The capacity for change exists within local communities, so we support people to harness their skills, knowledge and experience

We empower people and communities to take control of their own projects, harnessing local knowledge and experience. Building on existing education structures and skills, the aim is to increase self-reliance through development grants to small organisations that demonstrate the capacity to develop into thriving businesses. We want to build long-term resilience – both for those children and young people we sponsor in education, and their wider communities.

It’s tough to survive as an enterprise in Africa. They need to be robust in order to improve the resilience of the societies in which they operate. Entrepreneurship provides a valuable outlet for young people’s ambitions and developing these skills helps young people adapt to changing circumstances and thrive in the face of economic and other challenges.

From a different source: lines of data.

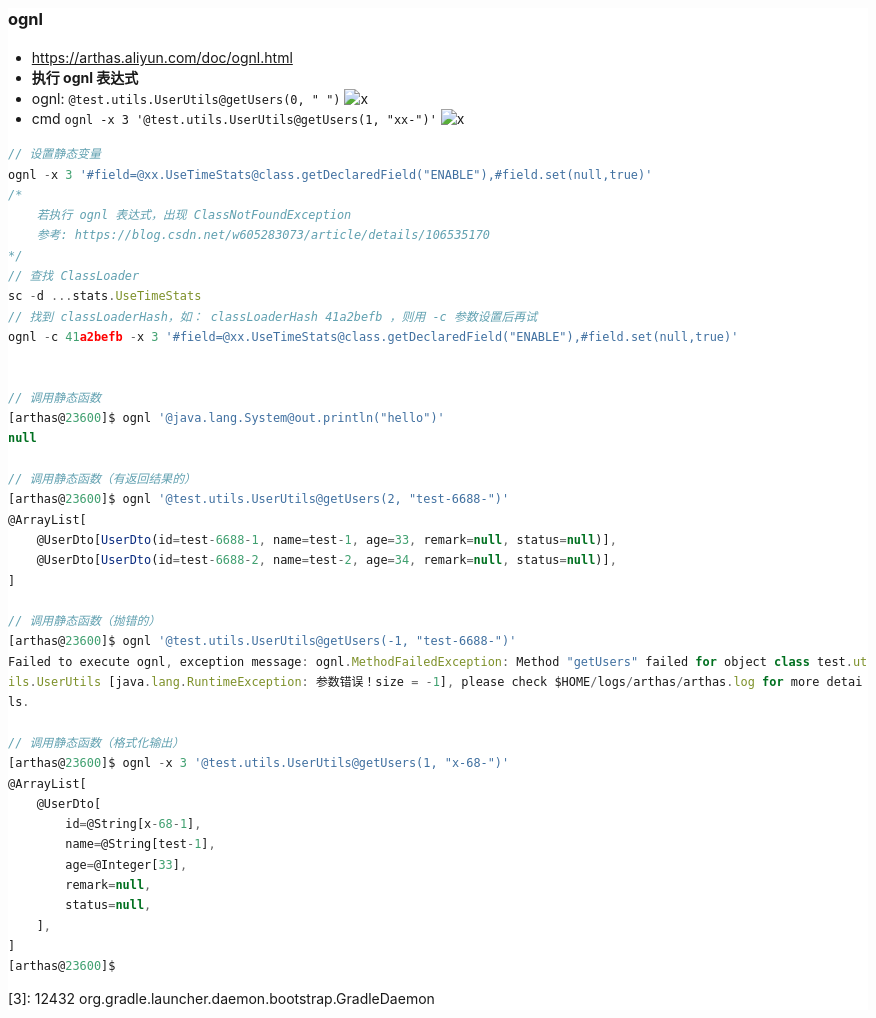 ### ognl
- https://arthas.aliyun.com/doc/ognl.html
- **执行 ognl 表达式**
- ognl: `@test.utils.UserUtils@getUsers(0, " ")`
![x](https://s1.ax1x.com/2023/05/08/p9wje78.png)
- cmd `ognl -x 3 '@test.utils.UserUtils@getUsers(1, "xx-")'`
![x](https://s1.ax1x.com/2023/05/08/p9wjvgs.png)
```js
// 设置静态变量
ognl -x 3 '#field=@xx.UseTimeStats@class.getDeclaredField("ENABLE"),#field.set(null,true)'
/*
    若执行 ognl 表达式，出现 ClassNotFoundException
    参考: https://blog.csdn.net/w605283073/article/details/106535170
*/
// 查找 ClassLoader
sc -d ...stats.UseTimeStats
// 找到 classLoaderHash，如： classLoaderHash 41a2befb ，则用 -c 参数设置后再试
ognl -c 41a2befb -x 3 '#field=@xx.UseTimeStats@class.getDeclaredField("ENABLE"),#field.set(null,true)'


// 调用静态函数
[arthas@23600]$ ognl '@java.lang.System@out.println("hello")'
null

// 调用静态函数（有返回结果的）
[arthas@23600]$ ognl '@test.utils.UserUtils@getUsers(2, "test-6688-")'
@ArrayList[
    @UserDto[UserDto(id=test-6688-1, name=test-1, age=33, remark=null, status=null)],
    @UserDto[UserDto(id=test-6688-2, name=test-2, age=34, remark=null, status=null)],
]

// 调用静态函数（抛错的）
[arthas@23600]$ ognl '@test.utils.UserUtils@getUsers(-1, "test-6688-")'
Failed to execute ognl, exception message: ognl.MethodFailedException: Method "getUsers" failed for object class test.utils.UserUtils [java.lang.RuntimeException: 参数错误！size = -1], please check $HOME/logs/arthas/arthas.log for more details.

// 调用静态函数（格式化输出）
[arthas@23600]$ ognl -x 3 '@test.utils.UserUtils@getUsers(1, "x-68-")'
@ArrayList[
    @UserDto[
        id=@String[x-68-1],
        name=@String[test-1],
        age=@Integer[33],
        remark=null,
        status=null,
    ],
]
[arthas@23600]$
```


  [2]: 12304
  [3]: 12432 org.gradle.launcher.daemon.bootstrap.GradleDaemon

Social enterprises and entrepreneurs can also help to tackle social and environmental problems. Their work brings different people together to trade in products, services and information, which strengthens the resilience of their communities. We are helping invest in skills and energy in these communities, first through seed funding for small, locally-led organisations then by providing development funding that supports them as they grow. This helps build the kinds of enterprise initiatives needed to make them sustainable, viable operations.

Project Highlights

Empowering Youth Education Through Agriculture (EYETA)

Founded in 2014 by Rabson Mwang’onda, Empowering Youth Education Through Agriculture (EYETA) is a community-based NGO based in south west Tanzania. We supported Rabson through secondary school and his aim is to give other orphans and vulnerable children better chances in life through education. They now have 52 students in both primary and secondary school who receive uniforms, books, shoes and sanitary towels, and have recently started supporting Ilembulla Inclusive Primary School which has a residential facility for disabled children. 

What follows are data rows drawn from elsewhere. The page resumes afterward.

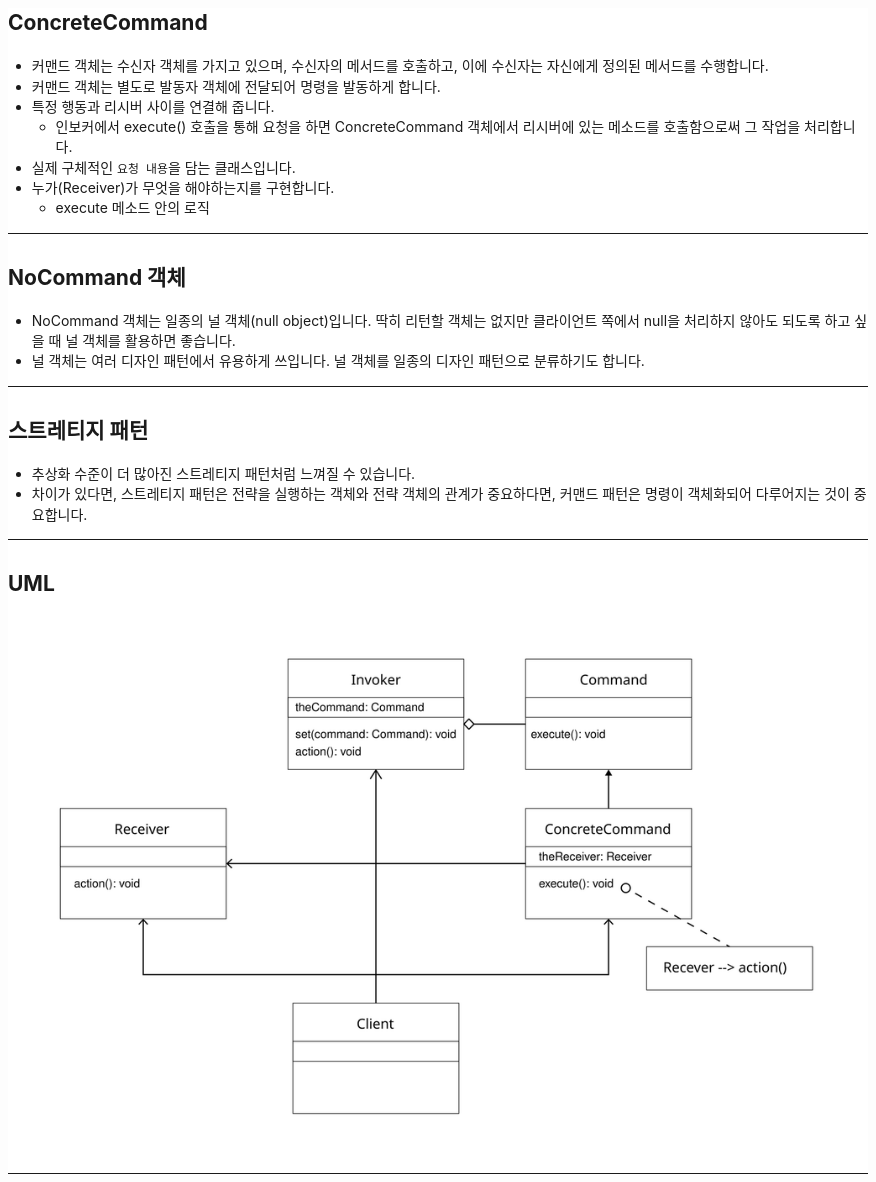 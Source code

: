 ## ConcreteCommand

- 커맨드 객체는 수신자 객체를 가지고 있으며, 수신자의 메서드를 호출하고, 이에 수신자는 자신에게 정의된 메서드를 수행합니다.
- 커맨드 객체는 별도로 발동자 객체에 전달되어 명령을 발동하게 합니다.
- 특정 행동과 리시버 사이를 연결해 줍니다.
  - 인보커에서 execute() 호출을 통해 요청을 하면 ConcreteCommand 객체에서 리시버에 있는 메소드를 호출함으로써 그 작업을 처리합니다.
- 실제 구체적인 `요청 내용`을 담는 클래스입니다.
- 누가(Receiver)가 무엇을 해야하는지를 구현합니다.
  - execute 메소드 안의 로직

---

## NoCommand 객체

- NoCommand 객체는 일종의 널 객체(null object)입니다. 딱히 리턴할 객체는 없지만 클라이언트 쪽에서 null을 처리하지 않아도 되도록 하고 싶을 때 널 객체를 활용하면 좋습니다.
- 널 객체는 여러 디자인 패턴에서 유용하게 쓰입니다. 널 객체를 일종의 디자인 패턴으로 분류하기도 합니다.

---

## 스트레티지 패턴

- 추상화 수준이 더 많아진 스트레티지 패턴처럼 느껴질 수 있습니다.
- 차이가 있다면, 스트레티지 패턴은 전략을 실행하는 객체와 전략 객체의 관계가 중요하다면, 커맨드 패턴은 명령이 객체화되어 다루어지는 것이 중요합니다.

---

## UML

![](./images/command.svg)

---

We are also providing business support for the separately managed EYETA Microfinance. This generates income by providing loans to clients in the Dar es Salaam and Pwani regions, a proportion of which is allocated annually to run their educational projects. In 2020 this support amounted to TZS10m (£3,200), helping them develop a robust business and organisational model so they can expand the micro-finance business, social investment in orphan education projects, and community savings and loans projects across Tanzania.

Tanzania Deaf Skills Forum (TDSF)

Advocating for reform of policies and practices so that education is more accessible, inclusive and beneficial to deaf children, TDSF was founded in 2018 by Lugano Janken. Losing his hearing to meningitis as a child, his education was supported through our orphan programme and he graduated from Kyela Polytechnic College before completing further training in Nairobi. TDSF aims to facilitate communication, provide sign language teacher training, improve learning environments, increase awareness by deaf people of sexual and reproductive health, and deliver deaf skills entrepreneurship programs. Since its launch they have delivered sign language training to 128 deaf students and 12 teachers, while 25 deaf young people have received vocational training and are now earning a living and contributing actively to the development of their communities. 

We are working with TDSF to research different enterprise models so they can start to generate income of their own, reducing their dependency on UK donors and developing a model that expands their programme to empower deaf people in business.

Case Study

Dominica Mapunga

23 year old deaf student Dominica is being supported by the Tanzania Deaf Skills Forum on a tailoring course at Moravian Vocational Training College in Kyela. After completing her primary school education she was working as a housemaid in Dar Es Salaam, but remained eager to pursue a career in fashion. Looking for support to continue her training, she was put in contact with TDSF Director Lugano who gave her advice and helped her apply for a bursary. She is still passionate about fashion, and dreams of starting her own business so that she can provide employment and training to other young girls and woman.

“It’s a great feeling to finally be on the right path and learning the skills I need to work in fashion. I dream of being successful enough to be able to employ as many girls as possible, especially those with hearing disabilities like me, so they can support themselves too.”